Task goal -> Find the word "moving" in the records and copy every line where it occurs.

Data to process: Begin

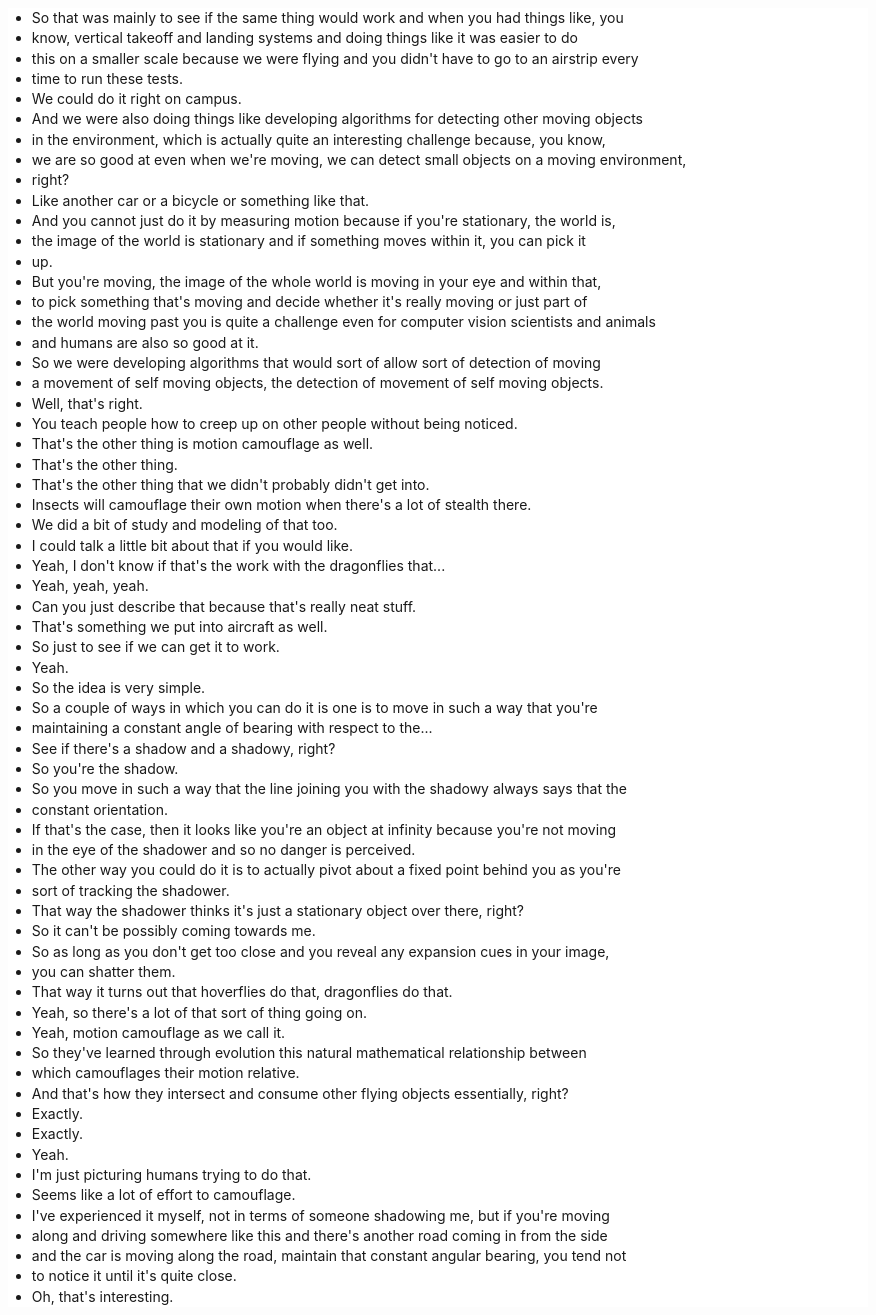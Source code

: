 *  So that was mainly to see if the same thing would work and when you had things like, you
*  know, vertical takeoff and landing systems and doing things like it was easier to do
*  this on a smaller scale because we were flying and you didn't have to go to an airstrip every
*  time to run these tests.
*  We could do it right on campus.
*  And we were also doing things like developing algorithms for detecting other moving objects
*  in the environment, which is actually quite an interesting challenge because, you know,
*  we are so good at even when we're moving, we can detect small objects on a moving environment,
*  right?
*  Like another car or a bicycle or something like that.
*  And you cannot just do it by measuring motion because if you're stationary, the world is,
*  the image of the world is stationary and if something moves within it, you can pick it
*  up.
*  But you're moving, the image of the whole world is moving in your eye and within that,
*  to pick something that's moving and decide whether it's really moving or just part of
*  the world moving past you is quite a challenge even for computer vision scientists and animals
*  and humans are also so good at it.
*  So we were developing algorithms that would sort of allow sort of detection of moving
*  a movement of self moving objects, the detection of movement of self moving objects.
*  Well, that's right.
*  You teach people how to creep up on other people without being noticed.
*  That's the other thing is motion camouflage as well.
*  That's the other thing.
*  That's the other thing that we didn't probably didn't get into.
*  Insects will camouflage their own motion when there's a lot of stealth there.
*  We did a bit of study and modeling of that too.
*  I could talk a little bit about that if you would like.
*  Yeah, I don't know if that's the work with the dragonflies that...
*  Yeah, yeah, yeah.
*  Can you just describe that because that's really neat stuff.
*  That's something we put into aircraft as well.
*  So just to see if we can get it to work.
*  Yeah.
*  So the idea is very simple.
*  So a couple of ways in which you can do it is one is to move in such a way that you're
*  maintaining a constant angle of bearing with respect to the...
*  See if there's a shadow and a shadowy, right?
*  So you're the shadow.
*  So you move in such a way that the line joining you with the shadowy always says that the
*  constant orientation.
*  If that's the case, then it looks like you're an object at infinity because you're not moving
*  in the eye of the shadower and so no danger is perceived.
*  The other way you could do it is to actually pivot about a fixed point behind you as you're
*  sort of tracking the shadower.
*  That way the shadower thinks it's just a stationary object over there, right?
*  So it can't be possibly coming towards me.
*  So as long as you don't get too close and you reveal any expansion cues in your image,
*  you can shatter them.
*  That way it turns out that hoverflies do that, dragonflies do that.
*  Yeah, so there's a lot of that sort of thing going on.
*  Yeah, motion camouflage as we call it.
*  So they've learned through evolution this natural mathematical relationship between
*  which camouflages their motion relative.
*  And that's how they intersect and consume other flying objects essentially, right?
*  Exactly.
*  Exactly.
*  Yeah.
*  I'm just picturing humans trying to do that.
*  Seems like a lot of effort to camouflage.
*  I've experienced it myself, not in terms of someone shadowing me, but if you're moving
*  along and driving somewhere like this and there's another road coming in from the side
*  and the car is moving along the road, maintain that constant angular bearing, you tend not
*  to notice it until it's quite close.
*  Oh, that's interesting.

Data to process: End

Your response ->
*  And we were also doing things like developing algorithms for detecting other moving objects
*  we are so good at even when we're moving, we can detect small objects on a moving environment,
*  But you're moving, the image of the whole world is moving in your eye and within that,
*  to pick something that's moving and decide whether it's really moving or just part of
*  the world moving past you is quite a challenge even for computer vision scientists and animals
*  So we were developing algorithms that would sort of allow sort of detection of moving
*  a movement of self moving objects, the detection of movement of self moving objects.
*  If that's the case, then it looks like you're an object at infinity because you're not moving
*  I've experienced it myself, not in terms of someone shadowing me, but if you're moving
*  and the car is moving along the road, maintain that constant angular bearing, you tend not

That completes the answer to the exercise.